Por Rafael Mandressi ///
A estas alturas no es necesario explicar de qué se trata cuando se menciona el “video del INAU”. Las escenas de “violencia quizá exacerbada”, como las definió el señor José Lorenzo López, presidente del sindicato de funcionarios del INAU, han sido vistas y comentadas ampliamente. Entre condenas, condenas a medias, explicaciones y hasta algún intento de justificación, se ha dicho mucho de lo que puede decirse sobre el episodio. Quedan sin duda cosas por decir, algunas de las cuales van más allá del episodio, es decir más allá del Sirpa, de los menores infractores, del sindicato del INAU y de su presidente.
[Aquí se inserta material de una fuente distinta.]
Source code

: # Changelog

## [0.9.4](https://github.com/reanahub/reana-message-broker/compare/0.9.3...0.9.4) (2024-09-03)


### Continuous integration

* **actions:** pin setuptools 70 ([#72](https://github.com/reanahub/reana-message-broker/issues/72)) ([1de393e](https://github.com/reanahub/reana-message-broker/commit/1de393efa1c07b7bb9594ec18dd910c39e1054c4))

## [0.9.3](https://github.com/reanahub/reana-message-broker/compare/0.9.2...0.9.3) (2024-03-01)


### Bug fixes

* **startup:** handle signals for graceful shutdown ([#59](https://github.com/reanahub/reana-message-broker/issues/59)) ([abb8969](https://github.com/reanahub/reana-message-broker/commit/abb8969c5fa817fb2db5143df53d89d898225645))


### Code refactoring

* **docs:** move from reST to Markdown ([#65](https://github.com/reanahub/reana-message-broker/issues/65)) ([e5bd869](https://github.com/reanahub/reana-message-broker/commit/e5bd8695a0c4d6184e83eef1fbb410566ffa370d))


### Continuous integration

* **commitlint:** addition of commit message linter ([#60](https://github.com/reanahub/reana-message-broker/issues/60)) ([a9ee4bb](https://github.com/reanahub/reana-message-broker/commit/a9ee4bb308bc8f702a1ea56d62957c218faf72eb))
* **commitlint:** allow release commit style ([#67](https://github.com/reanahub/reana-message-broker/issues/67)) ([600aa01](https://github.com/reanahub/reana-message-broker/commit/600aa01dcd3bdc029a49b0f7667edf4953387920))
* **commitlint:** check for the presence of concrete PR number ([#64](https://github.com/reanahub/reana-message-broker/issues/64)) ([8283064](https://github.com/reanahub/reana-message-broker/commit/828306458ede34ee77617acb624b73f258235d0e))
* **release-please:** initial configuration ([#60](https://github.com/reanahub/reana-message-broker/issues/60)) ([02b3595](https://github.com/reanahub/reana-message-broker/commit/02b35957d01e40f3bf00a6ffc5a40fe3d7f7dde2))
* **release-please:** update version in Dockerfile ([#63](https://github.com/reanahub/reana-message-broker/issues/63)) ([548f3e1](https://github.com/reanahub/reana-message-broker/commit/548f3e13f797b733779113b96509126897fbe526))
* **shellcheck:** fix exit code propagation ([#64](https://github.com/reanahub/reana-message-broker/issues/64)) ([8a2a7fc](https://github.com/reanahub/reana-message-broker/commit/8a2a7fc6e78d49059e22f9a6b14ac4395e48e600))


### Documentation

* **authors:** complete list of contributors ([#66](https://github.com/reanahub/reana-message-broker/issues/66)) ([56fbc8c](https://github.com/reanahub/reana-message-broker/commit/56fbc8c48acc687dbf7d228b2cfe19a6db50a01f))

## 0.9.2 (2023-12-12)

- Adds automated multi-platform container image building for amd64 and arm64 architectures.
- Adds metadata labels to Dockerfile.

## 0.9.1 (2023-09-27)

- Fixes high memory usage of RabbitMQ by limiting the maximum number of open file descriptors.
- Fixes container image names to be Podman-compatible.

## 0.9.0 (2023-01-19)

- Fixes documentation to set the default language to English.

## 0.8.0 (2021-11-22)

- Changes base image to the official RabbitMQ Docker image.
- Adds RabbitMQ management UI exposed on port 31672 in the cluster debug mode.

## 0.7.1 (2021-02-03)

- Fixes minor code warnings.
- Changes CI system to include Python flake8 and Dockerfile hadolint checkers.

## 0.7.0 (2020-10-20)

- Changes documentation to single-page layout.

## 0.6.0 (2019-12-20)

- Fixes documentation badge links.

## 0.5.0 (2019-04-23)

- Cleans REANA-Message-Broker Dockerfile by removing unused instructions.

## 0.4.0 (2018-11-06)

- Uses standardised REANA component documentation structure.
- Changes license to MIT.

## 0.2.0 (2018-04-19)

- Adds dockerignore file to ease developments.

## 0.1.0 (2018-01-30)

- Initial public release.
Además de los golpes, el bomberito, los jóvenes maniatados y la tapa de hormigón rota, en el video se ve el lugar donde todo eso ocurrió: el Ceprili, que en la información de los últimos días aparece designado como “hogar”. La denominación es curiosa, ya que Ceprili significa Centro de privación de libertad, lo cual no suele ser particularmente hogareño. Llámesele como se le llame, el Ceprili es una cárcel, con sus correspondientes celdas. Allí, los procedimientos como los que muestra el video parecen ser frecuentes, como también lo son las denuncias por abusos, al decir de uno de los directores del Sirpa, el señor Edgard Bellomo. Según la directora de la Institución Nacional de Derechos Humanos, Mirtha Guianze, los actos registrados en la filmación podrían incluso llegar a ser tipificados como tortura.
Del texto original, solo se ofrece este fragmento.